En d’autres endroits au contraire, on est absolument en phase. Il est rigoureusement impossible, par exemple, lorsque l’on plonge dans un bain chaud, de s’évader et d’être ailleurs que dans ce bain ; quand bien même on avait prévu d’y lire un bouquin ou de réfléchir à un problème, l’esprit est immobilisé et prisonnier de la torpeur du bain chaud, et ne peut absolument pas vaquer à autre chose.

Et maintenant : lorsque vous avez passé un week-end ou une semaine chez des amis ou de la famille, lorsque vous avez été immergé un temps en compagnie et en communauté et qu’il vous faut rentrer, ne vous privez pas de ce moment : quittez ce petit monde un peu plus tôt que nécessaire, faites-vous déposer à la gare trente minutes avant le train et allez vous y ennuyer seul. Vous voici alors en lévitation entre deux phases : encore mentalement dans le séjour passé, le moment écoulé, et déjà passé à autre chose, déjà de retour. Entre phasage et déphasage.

devant la gare

Intention qui compte

« Bah, c’est l’intention qui compte ! »

Pourquoi croyons-nous à cela si volontiers et si spontanément : que c’est l’intention qui compte ? Plus qu’une façon de parler, plus qu’un lieu commun distraitement répandu, c’est une conviction complètement assimilée, une intuition inébranlable qui fonde jusqu’à notre perception de la justice et de la morale. Cela semble le bon sens même, que ce soit l’intention qui compte, que les circonstances viennent atténuer ou accentuer la responsabilité, que la préméditation prime sur le résultat d’une action…

Cela ne devrait pourtant pas couler de source : il n’y a aucune raison, aucune logique à ce que ce soit l’intention du geste qui compte plutôt que sa conséquence. D’un point de vue matériel, il n’y a rien de juste à sanctionner un acte à l’aune de son intention plutôt qu’à celle des effets qu’il engendre. Car à la fin du compte :

  • qu’importe l’intention si elle aboutit à son contraire ?
  • qu’importe la volonté de bien faire lorsqu’objectivement, on a tout foutu par terre ?
  • qu’importe le rêve que ruminait le criminel de guerre une fois commises les exactions ?

D’ailleurs, on cesse souvent immédiatement d’y croire, à l’intention qui compte, dès lors que le sujet nous touche d’un peu près : dès lors que c’est mon enfant qui s’est fait écraser, je n’ai plus rien à faire que le chauffard ait eu l’intention ou pas de tuer.
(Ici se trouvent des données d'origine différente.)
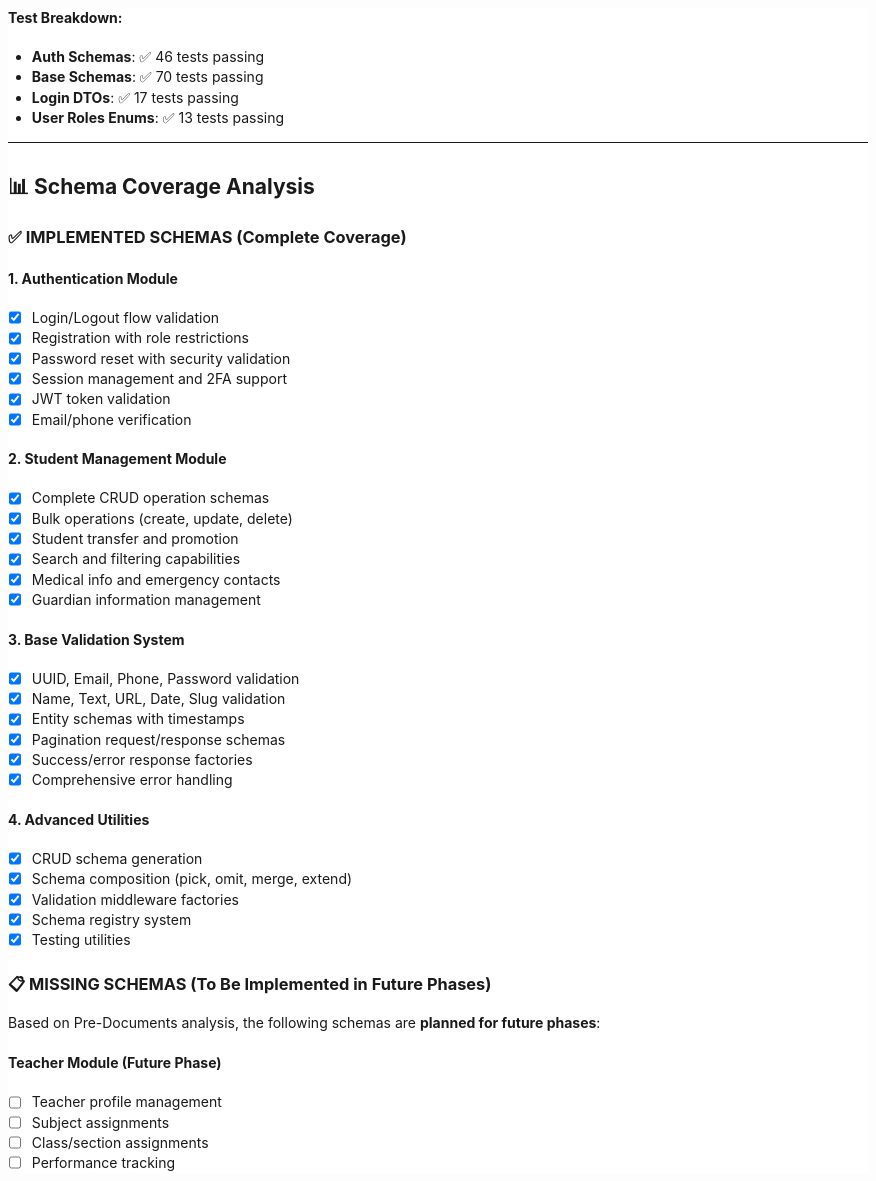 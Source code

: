 #### **Test Breakdown**:
- **Auth Schemas**: ✅ 46 tests passing
- **Base Schemas**: ✅ 70 tests passing
- **Login DTOs**: ✅ 17 tests passing
- **User Roles Enums**: ✅ 13 tests passing

---

## 📊 **Schema Coverage Analysis**

### ✅ **IMPLEMENTED SCHEMAS** (Complete Coverage)

#### **1. Authentication Module**
- [x] Login/Logout flow validation
- [x] Registration with role restrictions
- [x] Password reset with security validation
- [x] Session management and 2FA support
- [x] JWT token validation
- [x] Email/phone verification

#### **2. Student Management Module**
- [x] Complete CRUD operation schemas
- [x] Bulk operations (create, update, delete)
- [x] Student transfer and promotion
- [x] Search and filtering capabilities
- [x] Medical info and emergency contacts
- [x] Guardian information management

#### **3. Base Validation System**
- [x] UUID, Email, Phone, Password validation
- [x] Name, Text, URL, Date, Slug validation
- [x] Entity schemas with timestamps
- [x] Pagination request/response schemas
- [x] Success/error response factories
- [x] Comprehensive error handling

#### **4. Advanced Utilities**
- [x] CRUD schema generation
- [x] Schema composition (pick, omit, merge, extend)
- [x] Validation middleware factories
- [x] Schema registry system
- [x] Testing utilities

### 📋 **MISSING SCHEMAS** (To Be Implemented in Future Phases)

Based on Pre-Documents analysis, the following schemas are **planned for future phases**:

#### **Teacher Module** (Future Phase)
- [ ] Teacher profile management
- [ ] Subject assignments
- [ ] Class/section assignments
- [ ] Performance tracking
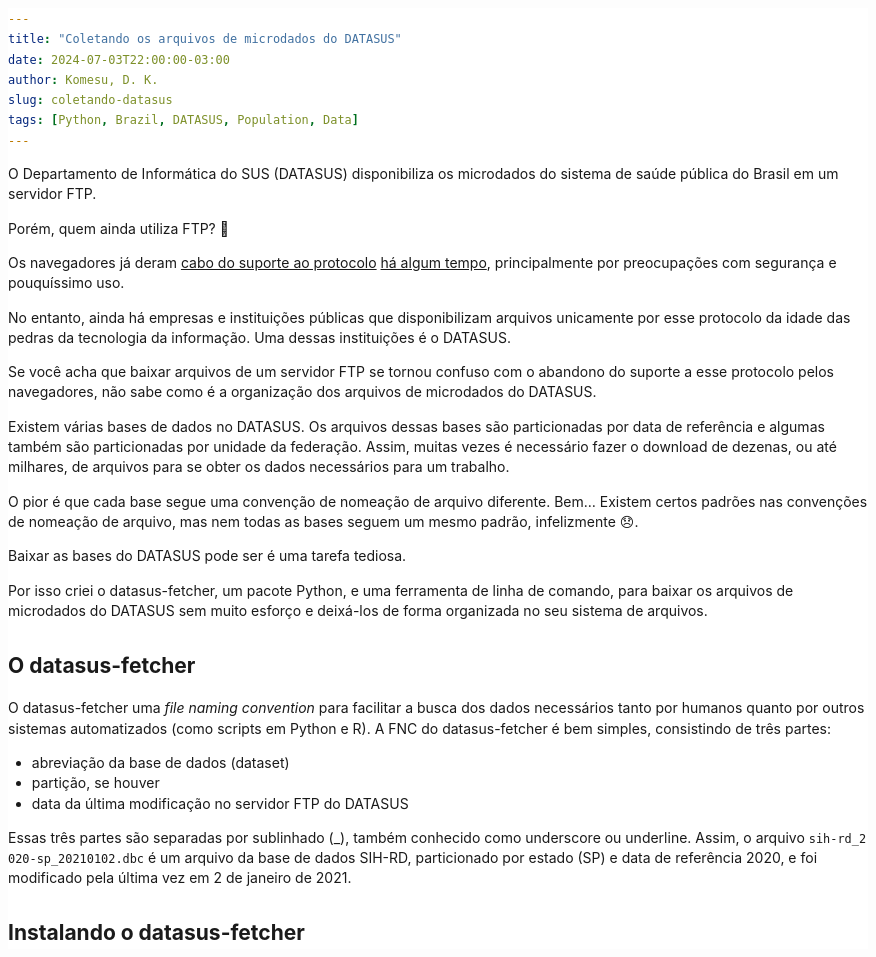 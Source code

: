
 ```yaml
---
title: "Coletando os arquivos de microdados do DATASUS"
date: 2024-07-03T22:00:00-03:00
author: Komesu, D. K.
slug: coletando-datasus
tags: [Python, Brazil, DATASUS, Population, Data]
---
```


O Departamento de Informática do SUS (DATASUS) disponibiliza os microdados do sistema de saúde pública do Brasil em um servidor FTP.

Porém, quem ainda utiliza FTP? 🧓

Os navegadores já deram [cabo do suporte ao protocolo][1] [há algum tempo][2], principalmente por preocupações com segurança e pouquíssimo uso.

No entanto, ainda há empresas e instituições públicas que disponibilizam arquivos unicamente por esse protocolo da idade das pedras da tecnologia da informação. Uma dessas instituições é o DATASUS.

Se você acha que baixar arquivos de um servidor FTP se tornou confuso com o abandono do suporte a esse protocolo pelos navegadores, não sabe como é a organização dos arquivos de microdados do DATASUS.

Existem várias bases de dados no DATASUS. Os arquivos dessas bases são particionadas por data de referência e algumas também são particionadas por unidade da federação. Assim, muitas vezes é necessário fazer o download de dezenas, ou até milhares, de arquivos para se obter os dados necessários para um trabalho.

O pior é que cada base segue uma convenção de nomeação de arquivo diferente. Bem… Existem certos padrões nas convenções de nomeação de arquivo, mas nem todas as bases seguem um mesmo padrão, infelizmente 😞.

Baixar as bases do DATASUS pode ser é uma tarefa tediosa.

Por isso criei o datasus-fetcher, um pacote Python, e uma ferramenta de linha de comando, para baixar os arquivos de microdados do DATASUS sem muito esforço e deixá-los de forma organizada no seu sistema de arquivos.

## O datasus-fetcher

O datasus-fetcher uma _file naming convention_ para facilitar a busca dos dados necessários tanto por humanos quanto por outros sistemas automatizados (como scripts em Python e R). A FNC do datasus-fetcher é bem simples, consistindo de três partes:

- abreviação da base de dados (dataset)
- partição, se houver
- data da última modificação no servidor FTP do DATASUS

Essas três partes são separadas por sublinhado (_), também conhecido como underscore ou underline. Assim, o arquivo `sih-rd_2020-sp_20210102.dbc` é um arquivo da base de dados SIH-RD, particionado por estado (SP) e data de referência 2020, e foi modificado pela última vez em 2 de janeiro de 2021.

## Instalando o datasus-fetcher


[1]: https://developer.chrome.com/blog/deps-rems-95
[2]: https://blog.mozilla.org/security/2021/07/20/stopping-ftp-support-in-firefox-90/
Et à l’inverse, dès lors qu’un croque-en-jambe me fait tomber le nez sur un ticket de loto gagnant, je n’ai plus rien à faire qu’il ait été malintentionné. Au contraire : dans mes bras, mon ami ! 

Si l’on s’en tient au strict point de vue rationnel, la justice de l’intention qui compte n’est pas fondée, du moins pas plus que son contraire. Ce sont simplement là deux idées opposées de la justice, qui se valent au regard de l’objectivité métaphysique : il y a une justice à considérer l’intention bonne ou mauvaise qui préside à l’acte (considérer par exemple qu’un crime est aggravé lorsque le motif est crapuleux, raciste, etc.) et il y en aurait une autre, tout aussi rationnelle, à juger les actes de même nature sur un même plan (un crime est un crime, un vol est un vol, tous commis à l’égard du monde et méritant à ce titre la même clémence ou la même sévérité).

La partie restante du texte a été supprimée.